Segment Start: Stored data
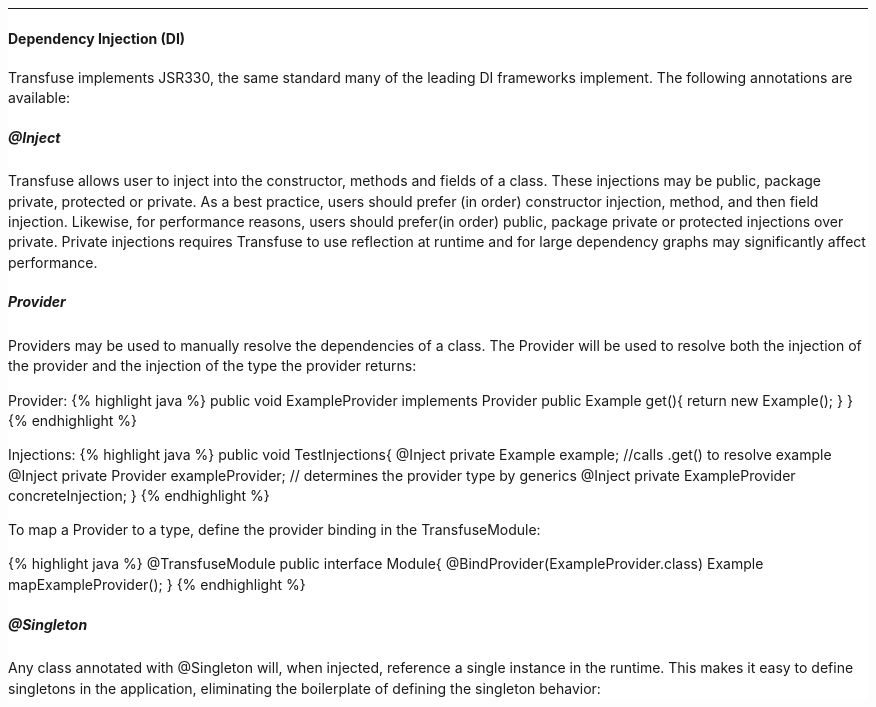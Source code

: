 <hr/>

#### Dependency Injection (DI)

Transfuse implements JSR330, the same standard many of the leading DI frameworks implement.  The following annotations are available:

##### @Inject

Transfuse allows user to inject into the constructor, methods and fields of a class.  These injections may be public, package private, protected or private.  As a best practice, users should prefer (in order) constructor injection, method, and then field injection.  Likewise, for performance reasons, users should prefer(in order) public, package private or protected injections over private.  Private injections requires Transfuse to use reflection at runtime and for large dependency graphs may significantly affect performance.

##### Provider

Providers may be used to manually resolve the dependencies of a class.  The Provider will be used to resolve both the injection of the provider and the injection of the type the provider returns:

Provider:
{% highlight java %}
public void ExampleProvider implements Provider<Example>
	public Example get(){
		return new Example();
	}
}
{% endhighlight %}

Injections:
{% highlight java %}
public void TestInjections{
	@Inject
	private Example example; //calls .get() to resolve example
	@Inject
	private Provider<Example> exampleProvider; // determines the provider type by generics
	@Inject
	private ExampleProvider concreteInjection;
}
{% endhighlight %}

To map a Provider to a type, define the provider binding in the TransfuseModule:

{% highlight java %}
@TransfuseModule
public interface Module{
	@BindProvider(ExampleProvider.class)
	Example mapExampleProvider();
}
{% endhighlight %}


##### @Singleton

Any class annotated with @Singleton will, when injected, reference a single instance in the runtime.  This makes it easy to define singletons in the application, eliminating the boilerplate of defining the singleton behavior:
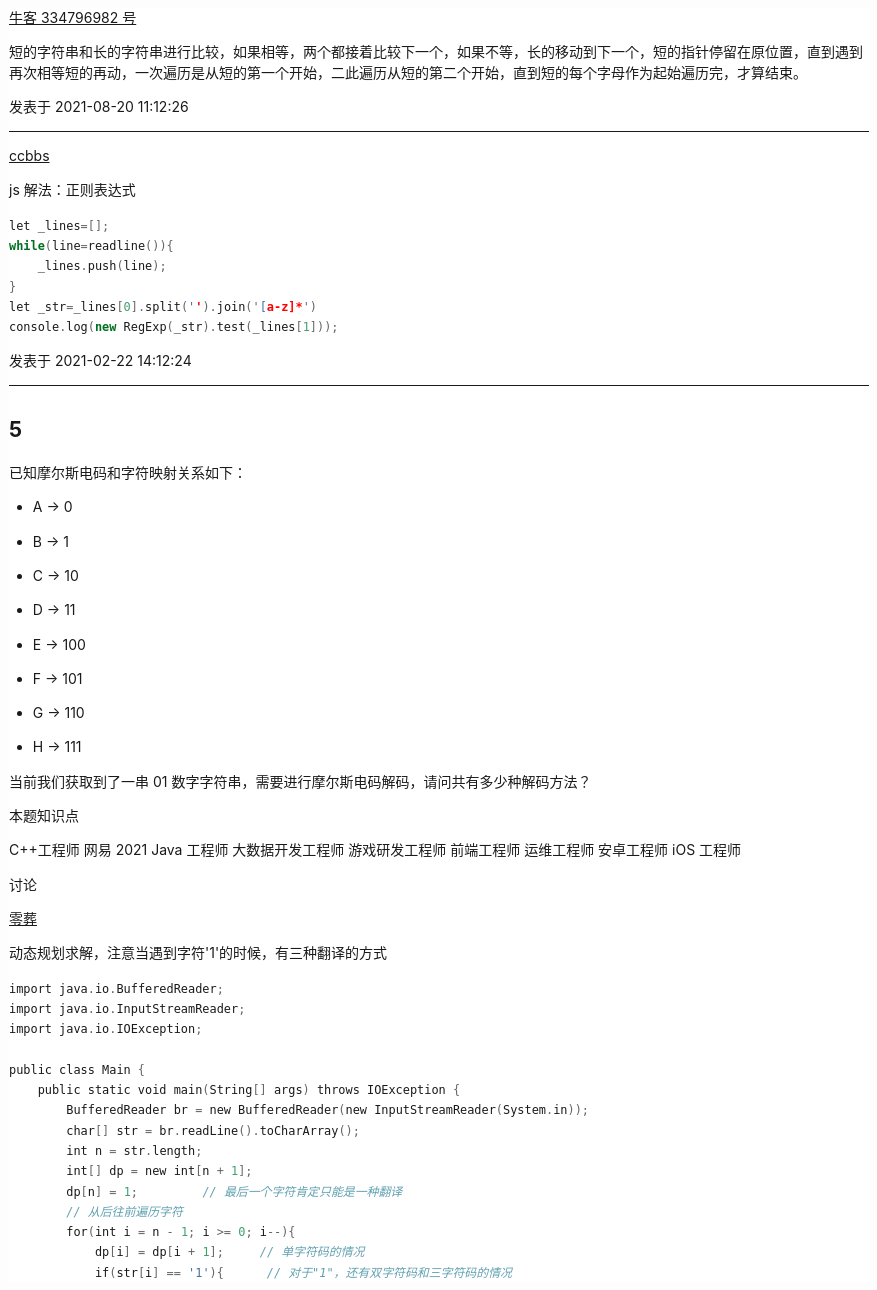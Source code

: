 [牛客 334796982 号](https://www.nowcoder.com/profile/334796982)

短的字符串和长的字符串进行比较，如果相等，两个都接着比较下一个，如果不等，长的移动到下一个，短的指针停留在原位置，直到遇到再次相等短的再动，一次遍历是从短的第一个开始，二此遍历从短的第二个开始，直到短的每个字母作为起始遍历完，才算结束。

发表于 2021-08-20 11:12:26

* * *

[ccbbs](https://www.nowcoder.com/profile/688123147)

js 解法：正则表达式

```cpp
let _lines=[];
while(line=readline()){
    _lines.push(line);
}
let _str=_lines[0].split('').join('[a-z]*')
console.log(new RegExp(_str).test(_lines[1]));
```

发表于 2021-02-22 14:12:24

* * *

## 5

已知摩尔斯电码和字符映射关系如下：

*   A -> 0

*   B -> 1

*   C -> 10

*   D -> 11

*   E -> 100

*   F -> 101

*   G -> 110

*   H -> 111

当前我们获取到了一串 01 数字字符串，需要进行摩尔斯电码解码，请问共有多少种解码方法？

本题知识点

C++工程师 网易 2021 Java 工程师 大数据开发工程师 游戏研发工程师 前端工程师 运维工程师 安卓工程师 iOS 工程师

讨论

[零葬](https://www.nowcoder.com/profile/75718849)

动态规划求解，注意当遇到字符'1'的时候，有三种翻译的方式

```cpp
import java.io.BufferedReader;
import java.io.InputStreamReader;
import java.io.IOException;

public class Main {
    public static void main(String[] args) throws IOException {
        BufferedReader br = new BufferedReader(new InputStreamReader(System.in));
        char[] str = br.readLine().toCharArray();
        int n = str.length;
        int[] dp = new int[n + 1];
        dp[n] = 1;         // 最后一个字符肯定只能是一种翻译
        // 从后往前遍历字符
        for(int i = n - 1; i >= 0; i--){
            dp[i] = dp[i + 1];     // 单字符码的情况
            if(str[i] == '1'){      // 对于"1"，还有双字符码和三字符码的情况
```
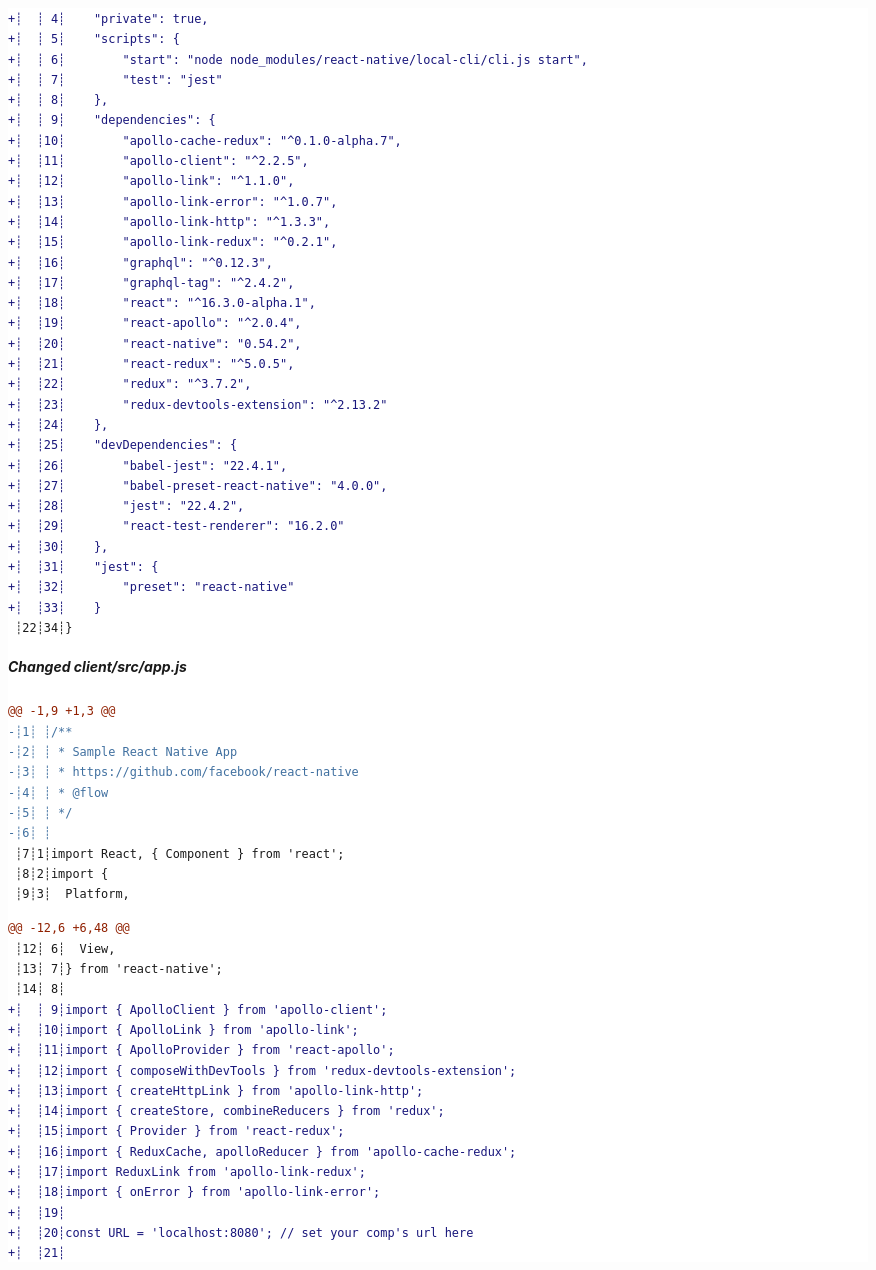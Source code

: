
 ```diff
+┊  ┊ 4┊	"private": true,
+┊  ┊ 5┊	"scripts": {
+┊  ┊ 6┊		"start": "node node_modules/react-native/local-cli/cli.js start",
+┊  ┊ 7┊		"test": "jest"
+┊  ┊ 8┊	},
+┊  ┊ 9┊	"dependencies": {
+┊  ┊10┊		"apollo-cache-redux": "^0.1.0-alpha.7",
+┊  ┊11┊		"apollo-client": "^2.2.5",
+┊  ┊12┊		"apollo-link": "^1.1.0",
+┊  ┊13┊		"apollo-link-error": "^1.0.7",
+┊  ┊14┊		"apollo-link-http": "^1.3.3",
+┊  ┊15┊		"apollo-link-redux": "^0.2.1",
+┊  ┊16┊		"graphql": "^0.12.3",
+┊  ┊17┊		"graphql-tag": "^2.4.2",
+┊  ┊18┊		"react": "^16.3.0-alpha.1",
+┊  ┊19┊		"react-apollo": "^2.0.4",
+┊  ┊20┊		"react-native": "0.54.2",
+┊  ┊21┊		"react-redux": "^5.0.5",
+┊  ┊22┊		"redux": "^3.7.2",
+┊  ┊23┊		"redux-devtools-extension": "^2.13.2"
+┊  ┊24┊	},
+┊  ┊25┊	"devDependencies": {
+┊  ┊26┊		"babel-jest": "22.4.1",
+┊  ┊27┊		"babel-preset-react-native": "4.0.0",
+┊  ┊28┊		"jest": "22.4.2",
+┊  ┊29┊		"react-test-renderer": "16.2.0"
+┊  ┊30┊	},
+┊  ┊31┊	"jest": {
+┊  ┊32┊		"preset": "react-native"
+┊  ┊33┊	}
 ┊22┊34┊}
```

##### Changed client&#x2F;src&#x2F;app.js
```diff
@@ -1,9 +1,3 @@
-┊1┊ ┊/**
-┊2┊ ┊ * Sample React Native App
-┊3┊ ┊ * https://github.com/facebook/react-native
-┊4┊ ┊ * @flow
-┊5┊ ┊ */
-┊6┊ ┊
 ┊7┊1┊import React, { Component } from 'react';
 ┊8┊2┊import {
 ┊9┊3┊  Platform,
```
```diff
@@ -12,6 +6,48 @@
 ┊12┊ 6┊  View,
 ┊13┊ 7┊} from 'react-native';
 ┊14┊ 8┊
+┊  ┊ 9┊import { ApolloClient } from 'apollo-client';
+┊  ┊10┊import { ApolloLink } from 'apollo-link';
+┊  ┊11┊import { ApolloProvider } from 'react-apollo';
+┊  ┊12┊import { composeWithDevTools } from 'redux-devtools-extension';
+┊  ┊13┊import { createHttpLink } from 'apollo-link-http';
+┊  ┊14┊import { createStore, combineReducers } from 'redux';
+┊  ┊15┊import { Provider } from 'react-redux';
+┊  ┊16┊import { ReduxCache, apolloReducer } from 'apollo-cache-redux';
+┊  ┊17┊import ReduxLink from 'apollo-link-redux';
+┊  ┊18┊import { onError } from 'apollo-link-error';
+┊  ┊19┊
+┊  ┊20┊const URL = 'localhost:8080'; // set your comp's url here
+┊  ┊21┊
```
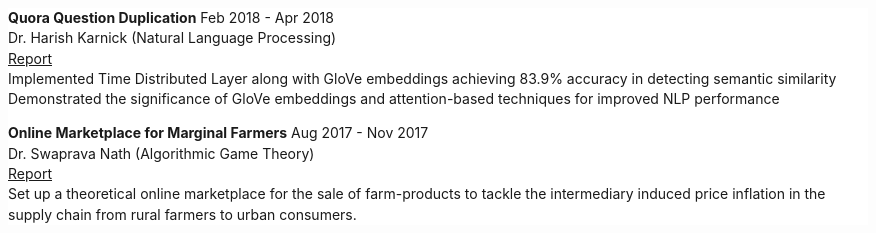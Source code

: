 **Quora Question Duplication** <span class="pull-right">Feb 2018 - Apr 2018</span>  
<span class="small-grey"><i class="fas fa-user" aria-hidden="true"></i> Dr. Harish Karnick (Natural Language Processing)</span>  
[Report](/files/reports/iitk/NLP__Quora_Project_Report.pdf)
<br><i class="fas fa-plus small-grey"></i> Implemented Time Distributed Layer along with GloVe embeddings achieving 83.9% accuracy in detecting semantic similarity
<br><i class="fas fa-plus small-grey"></i> Demonstrated the significance of GloVe embeddings and attention-based techniques for improved NLP performance

**Online Marketplace for Marginal Farmers** <span class="pull-right">Aug 2017 - Nov 2017</span>  
<span class="small-grey"><i class="fas fa-user" aria-hidden="true"></i> Dr. Swaprava Nath (Algorithmic Game Theory)</span>  
[Report](/files/reports/iitk/Gametheory__Marketplace_for_farmers.pdf)
<br><i class="fas fa-plus small-grey"></i> Set up a theoretical online marketplace for the sale of farm-products to tackle the intermediary induced price inflation in the supply chain from rural farmers to urban consumers.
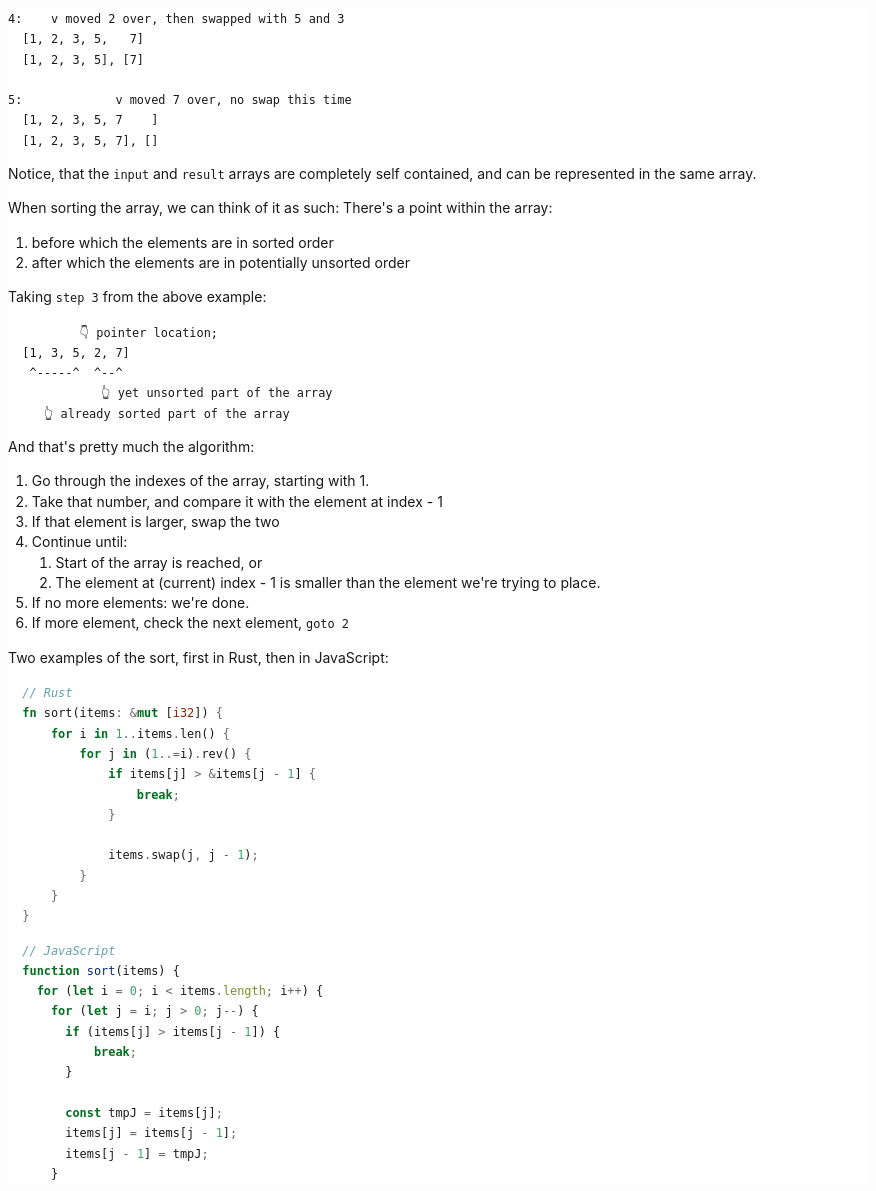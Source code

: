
 ```text
4:    v moved 2 over, then swapped with 5 and 3
  [1, 2, 3, 5,   7]
  [1, 2, 3, 5], [7]
  
5:             v moved 7 over, no swap this time
  [1, 2, 3, 5, 7    ]
  [1, 2, 3, 5, 7], []
```

Notice, that the `input` and `result` arrays are completely self contained, and can be represented in the same array.

When sorting the array, we can think of it as such: There's a point within the array:

1. before which the elements are in sorted order
2. after which the elements are in potentially unsorted order

Taking `step 3` from the above example:

```text
          👇 pointer location; 
  [1, 3, 5, 2, 7]
   ^-----^  ^--^
             👆 yet unsorted part of the array
     👆 already sorted part of the array
```

And that's pretty much the algorithm:

1. Go through the indexes of the array, starting with 1.
2. Take that number, and compare it with the element at index - 1
3. If that element is larger, swap the two
4. Continue until:
    1. Start of the array is reached, or
    2. The element at (current) index - 1 is smaller than the element we're trying to place.
6. If no more elements: we're done.
5. If more element, check the next element, `goto 2`

Two examples of the sort, first in Rust, then in JavaScript:

```rust
  // Rust
  fn sort(items: &mut [i32]) {
      for i in 1..items.len() {
          for j in (1..=i).rev() {
              if items[j] > &items[j - 1] {
                  break;
              }

              items.swap(j, j - 1);
          }
      }
  }
```

```js
  // JavaScript
  function sort(items) {
    for (let i = 0; i < items.length; i++) {
      for (let j = i; j > 0; j--) {
        if (items[j] > items[j - 1]) {
            break;
        }

        const tmpJ = items[j];
        items[j] = items[j - 1];
        items[j - 1] = tmpJ;
      }
```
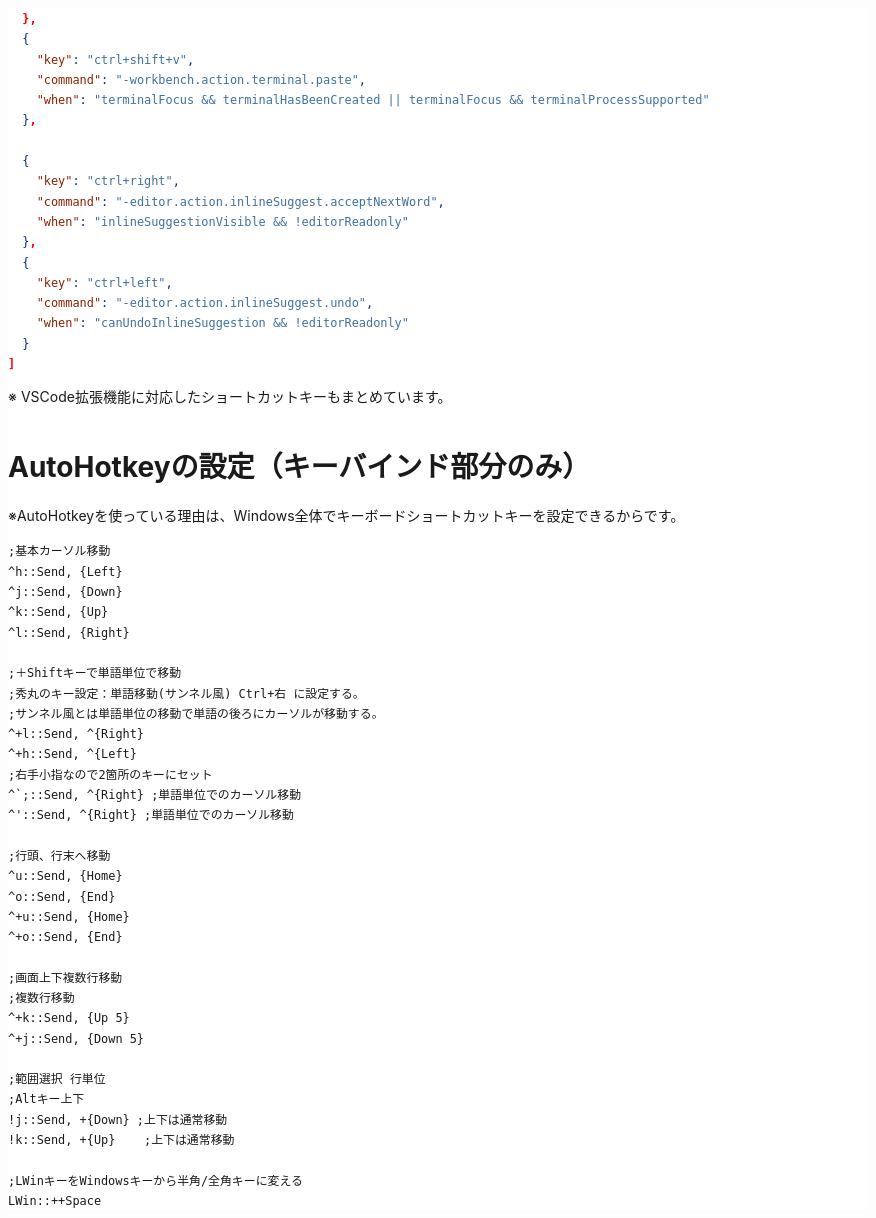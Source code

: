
 ```keybindings.json
  },
  {
    "key": "ctrl+shift+v",
    "command": "-workbench.action.terminal.paste",
    "when": "terminalFocus && terminalHasBeenCreated || terminalFocus && terminalProcessSupported"
  },

  {
    "key": "ctrl+right",
    "command": "-editor.action.inlineSuggest.acceptNextWord",
    "when": "inlineSuggestionVisible && !editorReadonly"
  },
  {
    "key": "ctrl+left",
    "command": "-editor.action.inlineSuggest.undo",
    "when": "canUndoInlineSuggestion && !editorReadonly"
  }
]


```

※ VSCode拡張機能に対応したショートカットキーもまとめています。



# AutoHotkeyの設定（キーバインド部分のみ）

※AutoHotkeyを使っている理由は、Windows全体でキーボードショートカットキーを設定できるからです。

```AutoHotkey.ahk
;基本カーソル移動
^h::Send, {Left}
^j::Send, {Down}
^k::Send, {Up}
^l::Send, {Right}

;＋Shiftキーで単語単位で移動
;秀丸のキー設定：単語移動(サンネル風) Ctrl+右 に設定する。
;サンネル風とは単語単位の移動で単語の後ろにカーソルが移動する。
^+l::Send, ^{Right}
^+h::Send, ^{Left}
;右手小指なので2箇所のキーにセット
^`;::Send, ^{Right} ;単語単位でのカーソル移動
^'::Send, ^{Right} ;単語単位でのカーソル移動

;行頭、行末へ移動
^u::Send, {Home}
^o::Send, {End}
^+u::Send, {Home}
^+o::Send, {End}

;画面上下複数行移動
;複数行移動
^+k::Send, {Up 5}
^+j::Send, {Down 5}

;範囲選択 行単位
;Altキー上下
!j::Send, +{Down} ;上下は通常移動
!k::Send, +{Up}    ;上下は通常移動

;LWinキーをWindowsキーから半角/全角キーに変える
LWin::++Space
```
Segment End: Stored data
## What this task involves
Pull every line containing "same" from the data.

## Exercise result
Transfuse implements JSR330, the same standard many of the leading DI frameworks implement.  The following annotations are available:
Notice, that the `input` and `result` arrays are completely self contained, and can be represented in the same array.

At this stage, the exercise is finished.